Формально международное право похоже на такой режим первичных правил, даже если содержание его часто изощренных правил весьма не похоже на правила первобытного общества и многие из его понятий, методов и механизмов такие же, как и в современных национальных законодательствах. Очень часто юристы думают, что эти формальные отличия между внутригосударственным и международным правом лучше всего могут быть выражены, если классифицировать последнее как «мораль». Но кажется ясным, что отмечать это различие таким образом, означает внести путаницу [116].
Иногда настояние на том, что правила, управляющие отношениями между государствами, являются лишь нравственными правилами, вдохновляется старой догмой о том, что любая форма социальной структуры, не сводимая к приказам, подкрепленным угрозами, может быть лишь формой «морали». Можно, конечно, использовать слово «мораль» таким простым объемлющим образом; используемое так, оно предоставляет концептуальную «корзину для мусора» («wastepaper basket»), куда пойдут правила игр, клубов, этикета, фундаментальных положений конституционного права и международного права вкупе с правилами и принципами, которые мы обычно воспринимаем как моральные, такие, как общие запрещения жестокости, бесчестия и лжи. Возражение против этой процедуры заключаются в том, что между вещами, которые классифицируются как «мораль», существуют такие важные различия и по форме, и по социальным функциям, что столь грубая классификация не может служить никакой мыслимой цели — ни практической, ни теоретической. Внутри категории «мораль», так искусственно расширенной, нам пришлось бы выделять заново старые отличия, которые она затушевывает.

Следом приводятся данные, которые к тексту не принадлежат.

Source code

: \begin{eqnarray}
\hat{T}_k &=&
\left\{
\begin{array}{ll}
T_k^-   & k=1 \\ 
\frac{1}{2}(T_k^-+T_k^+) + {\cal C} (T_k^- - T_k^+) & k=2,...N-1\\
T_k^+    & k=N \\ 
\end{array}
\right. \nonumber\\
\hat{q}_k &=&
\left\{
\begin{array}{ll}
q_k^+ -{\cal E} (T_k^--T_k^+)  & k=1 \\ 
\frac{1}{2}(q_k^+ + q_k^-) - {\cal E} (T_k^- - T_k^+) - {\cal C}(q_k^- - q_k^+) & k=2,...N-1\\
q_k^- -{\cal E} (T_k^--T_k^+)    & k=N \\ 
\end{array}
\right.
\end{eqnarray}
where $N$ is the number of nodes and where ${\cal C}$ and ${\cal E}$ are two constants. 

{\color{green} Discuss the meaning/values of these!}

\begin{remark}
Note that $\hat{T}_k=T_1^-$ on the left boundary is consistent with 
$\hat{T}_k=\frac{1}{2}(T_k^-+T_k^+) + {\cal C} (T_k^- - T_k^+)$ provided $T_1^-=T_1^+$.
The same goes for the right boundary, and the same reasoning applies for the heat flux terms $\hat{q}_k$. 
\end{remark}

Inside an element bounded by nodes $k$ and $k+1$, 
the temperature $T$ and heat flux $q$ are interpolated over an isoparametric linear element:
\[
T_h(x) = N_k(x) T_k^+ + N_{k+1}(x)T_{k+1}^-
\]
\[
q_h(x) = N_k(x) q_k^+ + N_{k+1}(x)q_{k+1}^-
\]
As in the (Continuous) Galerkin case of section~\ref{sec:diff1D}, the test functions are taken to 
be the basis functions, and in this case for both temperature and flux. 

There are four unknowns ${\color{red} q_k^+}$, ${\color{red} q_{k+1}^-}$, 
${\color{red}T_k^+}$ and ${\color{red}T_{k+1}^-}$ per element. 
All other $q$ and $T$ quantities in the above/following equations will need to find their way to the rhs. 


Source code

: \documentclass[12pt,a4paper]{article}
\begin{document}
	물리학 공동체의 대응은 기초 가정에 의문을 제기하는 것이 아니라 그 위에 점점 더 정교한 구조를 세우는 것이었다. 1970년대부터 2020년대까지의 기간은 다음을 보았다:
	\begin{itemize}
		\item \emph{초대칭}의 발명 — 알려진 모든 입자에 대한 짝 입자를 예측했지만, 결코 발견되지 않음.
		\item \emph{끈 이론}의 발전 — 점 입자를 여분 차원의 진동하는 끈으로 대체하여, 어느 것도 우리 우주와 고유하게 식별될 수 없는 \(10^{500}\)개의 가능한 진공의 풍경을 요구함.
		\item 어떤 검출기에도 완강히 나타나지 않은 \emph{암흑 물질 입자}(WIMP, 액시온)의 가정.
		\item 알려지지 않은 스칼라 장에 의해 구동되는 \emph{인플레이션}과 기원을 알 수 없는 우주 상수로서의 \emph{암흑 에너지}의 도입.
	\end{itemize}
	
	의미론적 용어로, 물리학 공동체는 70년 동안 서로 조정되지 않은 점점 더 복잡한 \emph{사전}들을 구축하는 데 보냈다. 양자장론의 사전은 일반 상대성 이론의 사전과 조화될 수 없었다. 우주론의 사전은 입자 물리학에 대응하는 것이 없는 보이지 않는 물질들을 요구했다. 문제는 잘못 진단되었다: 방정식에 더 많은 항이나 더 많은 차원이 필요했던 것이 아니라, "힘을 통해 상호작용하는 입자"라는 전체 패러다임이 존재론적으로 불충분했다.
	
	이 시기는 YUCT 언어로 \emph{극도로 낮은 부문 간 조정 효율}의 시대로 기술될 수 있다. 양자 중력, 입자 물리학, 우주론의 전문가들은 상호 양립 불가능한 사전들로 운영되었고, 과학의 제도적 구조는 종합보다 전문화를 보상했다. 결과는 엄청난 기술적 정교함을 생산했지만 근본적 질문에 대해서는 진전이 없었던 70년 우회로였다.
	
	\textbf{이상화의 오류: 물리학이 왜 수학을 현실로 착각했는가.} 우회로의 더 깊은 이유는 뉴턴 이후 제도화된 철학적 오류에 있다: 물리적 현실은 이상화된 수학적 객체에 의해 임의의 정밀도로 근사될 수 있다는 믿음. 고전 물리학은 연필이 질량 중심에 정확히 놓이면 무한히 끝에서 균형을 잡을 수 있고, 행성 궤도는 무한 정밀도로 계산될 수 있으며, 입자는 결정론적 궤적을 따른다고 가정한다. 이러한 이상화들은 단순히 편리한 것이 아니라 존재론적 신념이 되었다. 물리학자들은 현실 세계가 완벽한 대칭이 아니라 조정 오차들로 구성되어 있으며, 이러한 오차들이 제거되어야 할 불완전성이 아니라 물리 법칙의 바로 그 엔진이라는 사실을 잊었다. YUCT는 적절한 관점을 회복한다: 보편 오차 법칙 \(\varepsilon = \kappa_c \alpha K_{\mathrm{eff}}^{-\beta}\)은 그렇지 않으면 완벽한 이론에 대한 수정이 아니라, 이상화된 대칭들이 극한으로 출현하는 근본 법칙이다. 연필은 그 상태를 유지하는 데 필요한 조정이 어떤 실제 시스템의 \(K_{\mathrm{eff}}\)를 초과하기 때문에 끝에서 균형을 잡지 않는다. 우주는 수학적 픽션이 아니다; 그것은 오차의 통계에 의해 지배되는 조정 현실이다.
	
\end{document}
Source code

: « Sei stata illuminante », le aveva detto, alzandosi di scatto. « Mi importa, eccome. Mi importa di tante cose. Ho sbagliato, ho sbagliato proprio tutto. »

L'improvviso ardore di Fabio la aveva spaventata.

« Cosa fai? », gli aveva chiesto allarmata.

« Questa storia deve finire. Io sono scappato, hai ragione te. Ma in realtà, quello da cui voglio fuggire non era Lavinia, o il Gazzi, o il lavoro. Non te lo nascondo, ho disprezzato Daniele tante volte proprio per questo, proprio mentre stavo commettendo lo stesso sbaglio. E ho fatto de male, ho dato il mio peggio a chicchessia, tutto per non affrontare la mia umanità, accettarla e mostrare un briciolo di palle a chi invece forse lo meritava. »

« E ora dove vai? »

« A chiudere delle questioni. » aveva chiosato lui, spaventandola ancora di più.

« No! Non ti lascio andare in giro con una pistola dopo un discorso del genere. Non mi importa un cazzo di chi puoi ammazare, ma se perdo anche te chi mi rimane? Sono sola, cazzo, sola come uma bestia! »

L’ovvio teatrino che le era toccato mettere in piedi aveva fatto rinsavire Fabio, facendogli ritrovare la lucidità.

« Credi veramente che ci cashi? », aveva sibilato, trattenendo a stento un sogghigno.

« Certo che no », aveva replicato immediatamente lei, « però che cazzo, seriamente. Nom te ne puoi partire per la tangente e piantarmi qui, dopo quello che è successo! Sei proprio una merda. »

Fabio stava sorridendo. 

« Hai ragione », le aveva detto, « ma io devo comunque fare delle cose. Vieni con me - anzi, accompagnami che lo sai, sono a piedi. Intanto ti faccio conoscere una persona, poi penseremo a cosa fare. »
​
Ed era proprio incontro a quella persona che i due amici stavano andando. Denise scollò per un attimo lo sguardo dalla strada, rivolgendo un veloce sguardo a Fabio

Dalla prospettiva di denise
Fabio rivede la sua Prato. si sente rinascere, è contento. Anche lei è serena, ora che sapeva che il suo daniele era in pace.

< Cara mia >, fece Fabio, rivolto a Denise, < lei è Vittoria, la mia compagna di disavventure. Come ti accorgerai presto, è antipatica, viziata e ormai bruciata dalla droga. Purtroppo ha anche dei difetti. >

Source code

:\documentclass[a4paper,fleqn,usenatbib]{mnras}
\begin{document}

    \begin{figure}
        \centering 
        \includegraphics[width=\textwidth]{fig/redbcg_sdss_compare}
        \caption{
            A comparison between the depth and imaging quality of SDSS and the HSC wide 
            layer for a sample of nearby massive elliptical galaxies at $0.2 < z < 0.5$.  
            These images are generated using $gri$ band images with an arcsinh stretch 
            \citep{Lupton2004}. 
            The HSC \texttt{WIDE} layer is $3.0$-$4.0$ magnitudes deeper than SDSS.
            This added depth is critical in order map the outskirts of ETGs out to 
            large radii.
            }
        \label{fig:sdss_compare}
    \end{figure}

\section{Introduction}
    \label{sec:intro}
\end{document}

В частном случае международного права существует ряд различных причин для того, чтобы сопротивляться классификации его правил в качестве «морали». Первая причина заключается в том, что государства часто упрекают друг друга в аморальном поведении или хвалят себя или других за то, что живут в соответствии с международной нравственностью. Без сомнения, одна из добродетелей, которую государства могут проявить или не проявить, — это что они живут в согласии с международным правом, но это не означает, что это право является моралью. В действительности оценка поведения государств в категориях нравственности, явно отличается от формулирования утверждений, требований и признаний прав и обязательств, налагаемых правилами международного права. В пятой главе мы перечислили определенные черты, которые можно принять в качестве определяющих характеристик общественной морали: среди них была отличительная форма морального давления, посредством которого моральные правила поддерживаются в первую очередь. Оно состоит не из апелляций к страху, или из угроз возмездия, или из требований компенсации, — а из апелляций к совести, делаемых в ожидании того, что когда лицу, к которому обращаются, напоминают о моральном принципе, который может быть нарушен, чувство вины или стыда может привести его к тому, чтобы оно уважало этот принцип и исправилось.